◆ **Data supplied**:

- Opening Delimiter -

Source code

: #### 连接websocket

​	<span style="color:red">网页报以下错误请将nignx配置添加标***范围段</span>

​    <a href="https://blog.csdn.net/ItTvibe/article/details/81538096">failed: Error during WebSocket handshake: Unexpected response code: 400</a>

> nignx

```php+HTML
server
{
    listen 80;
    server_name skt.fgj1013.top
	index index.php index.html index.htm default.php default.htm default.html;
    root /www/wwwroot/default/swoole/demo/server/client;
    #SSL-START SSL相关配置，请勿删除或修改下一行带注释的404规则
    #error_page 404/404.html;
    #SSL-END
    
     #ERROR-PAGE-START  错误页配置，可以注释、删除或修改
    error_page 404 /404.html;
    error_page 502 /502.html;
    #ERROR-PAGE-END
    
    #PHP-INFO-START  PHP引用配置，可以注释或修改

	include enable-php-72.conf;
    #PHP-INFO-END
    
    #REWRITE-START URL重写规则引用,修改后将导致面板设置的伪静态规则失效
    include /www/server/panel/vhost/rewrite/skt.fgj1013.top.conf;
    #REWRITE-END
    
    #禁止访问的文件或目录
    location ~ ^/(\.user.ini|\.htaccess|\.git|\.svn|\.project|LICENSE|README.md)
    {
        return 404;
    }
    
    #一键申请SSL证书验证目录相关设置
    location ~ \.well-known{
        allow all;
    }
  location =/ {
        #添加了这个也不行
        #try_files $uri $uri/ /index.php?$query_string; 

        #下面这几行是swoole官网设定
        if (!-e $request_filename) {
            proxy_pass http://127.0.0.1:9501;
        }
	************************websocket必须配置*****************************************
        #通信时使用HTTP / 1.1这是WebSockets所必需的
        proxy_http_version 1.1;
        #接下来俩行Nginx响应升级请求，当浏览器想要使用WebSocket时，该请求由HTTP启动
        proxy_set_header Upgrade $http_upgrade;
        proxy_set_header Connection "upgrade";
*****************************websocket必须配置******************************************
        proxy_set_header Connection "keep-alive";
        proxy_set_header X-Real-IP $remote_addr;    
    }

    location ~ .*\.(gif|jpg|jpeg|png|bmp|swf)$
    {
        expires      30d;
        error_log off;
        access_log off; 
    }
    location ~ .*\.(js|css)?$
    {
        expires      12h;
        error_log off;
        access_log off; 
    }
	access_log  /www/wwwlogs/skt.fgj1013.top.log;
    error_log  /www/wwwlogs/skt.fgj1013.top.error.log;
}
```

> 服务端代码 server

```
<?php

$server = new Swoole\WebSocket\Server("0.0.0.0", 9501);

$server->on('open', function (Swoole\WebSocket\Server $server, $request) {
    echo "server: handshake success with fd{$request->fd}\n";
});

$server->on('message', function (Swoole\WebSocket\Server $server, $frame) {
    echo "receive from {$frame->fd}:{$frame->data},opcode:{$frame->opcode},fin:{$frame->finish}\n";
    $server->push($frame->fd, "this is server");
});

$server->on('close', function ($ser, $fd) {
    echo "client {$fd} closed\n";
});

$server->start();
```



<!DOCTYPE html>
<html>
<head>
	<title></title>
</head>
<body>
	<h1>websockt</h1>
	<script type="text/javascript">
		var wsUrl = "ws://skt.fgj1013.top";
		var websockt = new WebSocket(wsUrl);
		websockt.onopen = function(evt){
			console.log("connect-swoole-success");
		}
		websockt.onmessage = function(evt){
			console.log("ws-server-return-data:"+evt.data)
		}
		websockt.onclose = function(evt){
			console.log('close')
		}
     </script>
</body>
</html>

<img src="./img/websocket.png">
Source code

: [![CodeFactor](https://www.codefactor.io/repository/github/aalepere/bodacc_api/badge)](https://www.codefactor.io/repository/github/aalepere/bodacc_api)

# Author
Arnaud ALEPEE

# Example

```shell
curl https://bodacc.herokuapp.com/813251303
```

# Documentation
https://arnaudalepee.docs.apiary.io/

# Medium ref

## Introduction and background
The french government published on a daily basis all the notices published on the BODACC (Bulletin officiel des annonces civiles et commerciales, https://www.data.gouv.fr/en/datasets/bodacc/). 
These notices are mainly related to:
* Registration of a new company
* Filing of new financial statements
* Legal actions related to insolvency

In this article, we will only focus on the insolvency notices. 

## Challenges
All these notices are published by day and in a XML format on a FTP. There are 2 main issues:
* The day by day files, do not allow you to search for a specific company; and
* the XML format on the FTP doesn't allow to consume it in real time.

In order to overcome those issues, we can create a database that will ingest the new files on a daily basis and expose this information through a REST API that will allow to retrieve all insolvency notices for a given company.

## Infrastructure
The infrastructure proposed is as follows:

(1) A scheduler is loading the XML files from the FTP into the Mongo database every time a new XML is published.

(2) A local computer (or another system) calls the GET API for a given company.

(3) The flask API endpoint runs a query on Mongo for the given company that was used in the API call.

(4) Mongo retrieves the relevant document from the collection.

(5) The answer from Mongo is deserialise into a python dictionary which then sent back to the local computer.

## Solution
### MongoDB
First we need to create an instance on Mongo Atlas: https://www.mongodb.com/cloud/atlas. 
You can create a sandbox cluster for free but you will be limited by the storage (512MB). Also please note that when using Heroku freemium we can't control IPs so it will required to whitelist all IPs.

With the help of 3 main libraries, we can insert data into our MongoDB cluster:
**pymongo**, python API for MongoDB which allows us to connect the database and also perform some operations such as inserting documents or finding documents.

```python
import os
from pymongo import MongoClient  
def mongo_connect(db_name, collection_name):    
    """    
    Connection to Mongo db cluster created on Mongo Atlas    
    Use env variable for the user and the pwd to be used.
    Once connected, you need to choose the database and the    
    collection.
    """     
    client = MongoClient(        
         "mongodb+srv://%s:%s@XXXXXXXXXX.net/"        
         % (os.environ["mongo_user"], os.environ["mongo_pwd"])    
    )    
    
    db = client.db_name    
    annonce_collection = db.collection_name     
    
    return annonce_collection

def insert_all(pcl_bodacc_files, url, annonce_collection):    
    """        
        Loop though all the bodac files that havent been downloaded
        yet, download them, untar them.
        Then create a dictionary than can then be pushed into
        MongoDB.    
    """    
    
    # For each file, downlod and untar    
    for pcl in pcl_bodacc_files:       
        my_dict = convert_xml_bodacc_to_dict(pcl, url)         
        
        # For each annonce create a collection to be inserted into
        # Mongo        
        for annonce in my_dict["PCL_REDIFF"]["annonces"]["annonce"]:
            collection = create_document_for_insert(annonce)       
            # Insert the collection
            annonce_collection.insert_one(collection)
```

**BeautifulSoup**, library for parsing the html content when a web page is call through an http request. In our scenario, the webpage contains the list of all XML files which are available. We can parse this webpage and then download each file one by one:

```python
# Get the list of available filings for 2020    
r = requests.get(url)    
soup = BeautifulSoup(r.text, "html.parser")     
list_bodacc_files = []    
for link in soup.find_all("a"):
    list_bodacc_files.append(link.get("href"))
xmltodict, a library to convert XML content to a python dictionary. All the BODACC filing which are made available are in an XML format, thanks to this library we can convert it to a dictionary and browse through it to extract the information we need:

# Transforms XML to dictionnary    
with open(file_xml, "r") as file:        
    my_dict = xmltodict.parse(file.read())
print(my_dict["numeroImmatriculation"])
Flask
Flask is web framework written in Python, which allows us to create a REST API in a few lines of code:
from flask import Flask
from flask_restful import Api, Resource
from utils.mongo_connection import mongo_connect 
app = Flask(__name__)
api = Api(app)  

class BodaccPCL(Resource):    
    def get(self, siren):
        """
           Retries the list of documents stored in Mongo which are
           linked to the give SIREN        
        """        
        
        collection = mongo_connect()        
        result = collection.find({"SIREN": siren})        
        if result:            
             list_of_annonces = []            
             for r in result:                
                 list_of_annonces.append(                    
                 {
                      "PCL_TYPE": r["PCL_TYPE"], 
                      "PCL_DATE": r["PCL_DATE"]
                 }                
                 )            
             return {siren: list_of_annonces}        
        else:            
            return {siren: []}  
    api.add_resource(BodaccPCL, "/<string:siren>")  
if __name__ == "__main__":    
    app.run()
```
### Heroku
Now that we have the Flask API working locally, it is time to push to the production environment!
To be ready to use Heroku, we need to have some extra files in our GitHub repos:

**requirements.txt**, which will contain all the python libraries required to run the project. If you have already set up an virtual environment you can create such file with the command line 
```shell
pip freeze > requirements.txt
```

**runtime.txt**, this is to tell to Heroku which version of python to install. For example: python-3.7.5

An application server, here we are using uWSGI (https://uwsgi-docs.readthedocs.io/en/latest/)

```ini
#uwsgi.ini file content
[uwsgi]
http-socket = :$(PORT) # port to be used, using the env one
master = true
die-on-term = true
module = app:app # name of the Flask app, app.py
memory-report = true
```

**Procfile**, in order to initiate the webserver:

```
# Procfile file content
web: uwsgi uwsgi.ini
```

- Closing Delimiter -

◆ **Assignment**:
The answer is a bare number: how many lines of the records contain the string "order"?

◆ **Solution below**:
2